等龍女離開廟宇主殿,殿外大門也自動在龍女出去後輕輕關上,整個江神廟的廟祝廟工無一人發現。
龍女是直接從廟宇邊走入水中的,并未以龍身潛遊,而是用人身在江底快速順流遊動。
期間她還在仔細觀察這隻被自己用氣泡包裹的紙鶴。
當然,龍女不知道正确名字,隻認爲是隻好看的小紙鳥,她甚至有過試試這隻紙鳥會不會被水沾濕的沖動,但還是克制住了。
作爲通天江正神,她在水中遊動速度極快,沒一會就已經回到了水府之中。
将紙鶴收在袖中,龍女快步朝着水府宮殿的後方走去,穿過數道院門,來到了一處顯得有些幽暗的水下石窟門前。

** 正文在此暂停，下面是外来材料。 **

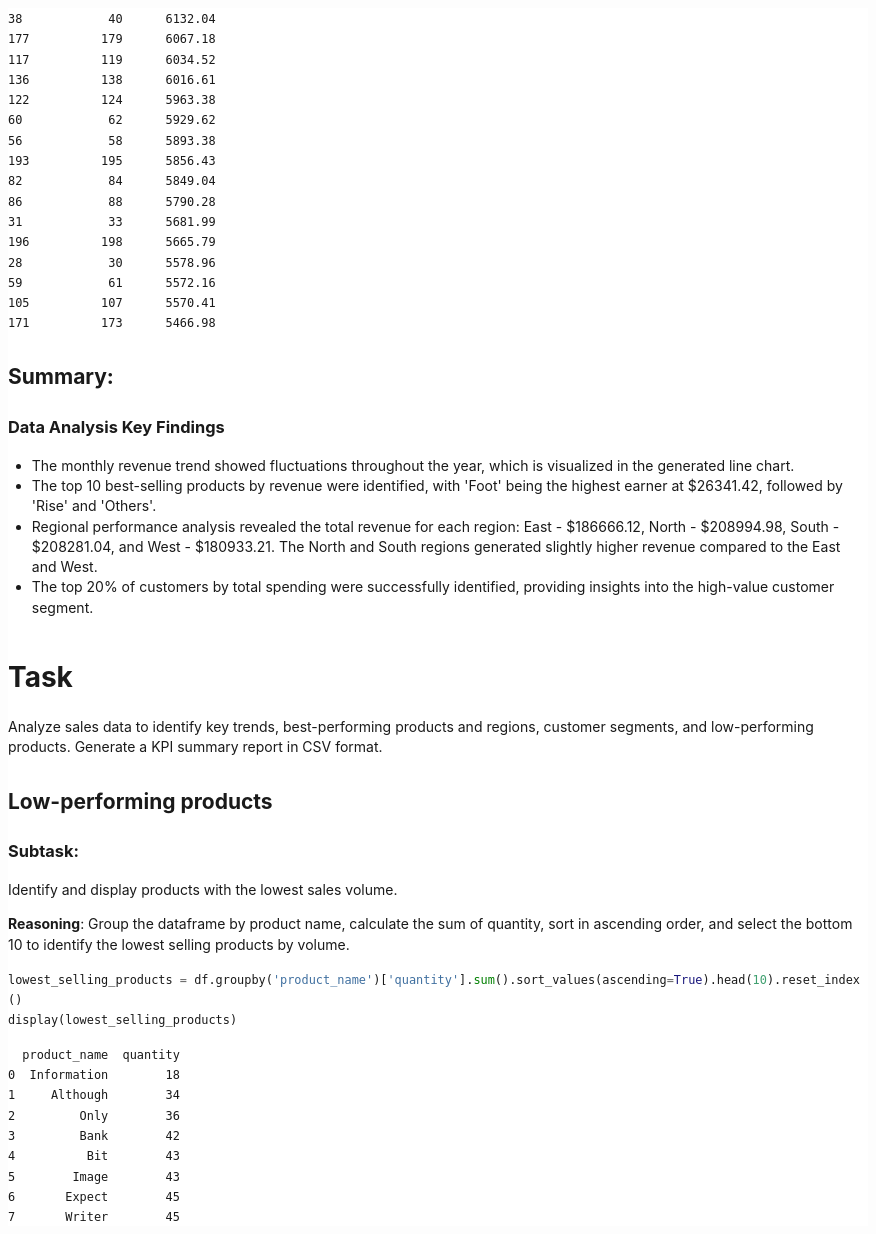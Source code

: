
 ```
38            40      6132.04
177          179      6067.18
117          119      6034.52
136          138      6016.61
122          124      5963.38
60            62      5929.62
56            58      5893.38
193          195      5856.43
82            84      5849.04
86            88      5790.28
31            33      5681.99
196          198      5665.79
28            30      5578.96
59            61      5572.16
105          107      5570.41
171          173      5466.98
```
## Summary:

### Data Analysis Key Findings

*   The monthly revenue trend showed fluctuations throughout the year, which is visualized in the generated line chart.
*   The top 10 best-selling products by revenue were identified, with 'Foot' being the highest earner at \$26341.42, followed by 'Rise' and 'Others'.
*   Regional performance analysis revealed the total revenue for each region: East - \$186666.12, North - \$208994.98, South - \$208281.04, and West - \$180933.21. The North and South regions generated slightly higher revenue compared to the East and West.
*   The top 20% of customers by total spending were successfully identified, providing insights into the high-value customer segment.



# Task
Analyze sales data to identify key trends, best-performing products and regions, customer segments, and low-performing products. Generate a KPI summary report in CSV format.

## Low-performing products

### Subtask:
Identify and display products with the lowest sales volume.


**Reasoning**:
Group the dataframe by product name, calculate the sum of quantity, sort in ascending order, and select the bottom 10 to identify the lowest selling products by volume.



```python
lowest_selling_products = df.groupby('product_name')['quantity'].sum().sort_values(ascending=True).head(10).reset_index()
display(lowest_selling_products)
```
```
  product_name  quantity
0  Information        18
1     Although        34
2         Only        36
3         Bank        42
4          Bit        43
5        Image        43
6       Expect        45
7       Writer        45
```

那裏正有兩名青面夜叉持戟站立,見到龍女過來,立刻躬身抱拳異口同聲的問禮。
“江神娘娘!”
“嗯,我要去見見父親。”
“是!江神娘娘請自便!”
應若璃沖兩名夜叉點點頭後,就自己走入了石窟門前。
穿過幽深的洞窟,期間地勢一直往下,走了大約八九裏路,眼前才終于開朗明亮起來。
這是一個寬敞的水下洞窟沙潭,周圍有些本身法光的類似水母一樣的東西在遊曳,有一條體型龐大的真龍趴卧在沙潭上,龍須時不時還會擺動一下。
“爹,計叔叔來信了。”
龍首部泛起琥珀光色的弧度,老龍的聲音也随之響起。
“拿過來。”
“是!”
龍女從袖中取出紙鶴,這紙鶴安靜的懸浮在氣泡中朝老龍飄去。
“嗯?”
本以爲是信,沒想到是這種“信”,老龍頓時覺得有趣起來,整個龍身都微微擡起,一雙琥珀色的龍目爲昏暗中的沙潭帶來跟多光亮。
似乎是受到龍目的刺激,沙潭中幾處大蚌殼也緩緩打開,露出其中的明珠,頓時整個深潭就像開了燈一樣,變得更加清晰明亮。
老龍兩顆巨大眼睛視線彙聚到這個小小的紙鶴上,一邊觀察一邊口中詢問着自己女兒。
“這是計緣的信?他折一隻紙鳥?還有别的東西嗎?”
“回爹的話,這隻紙鳥飛到了我廟裏神像的手上,除此之外并無其他東西,而且這隻鳥真的會飛。”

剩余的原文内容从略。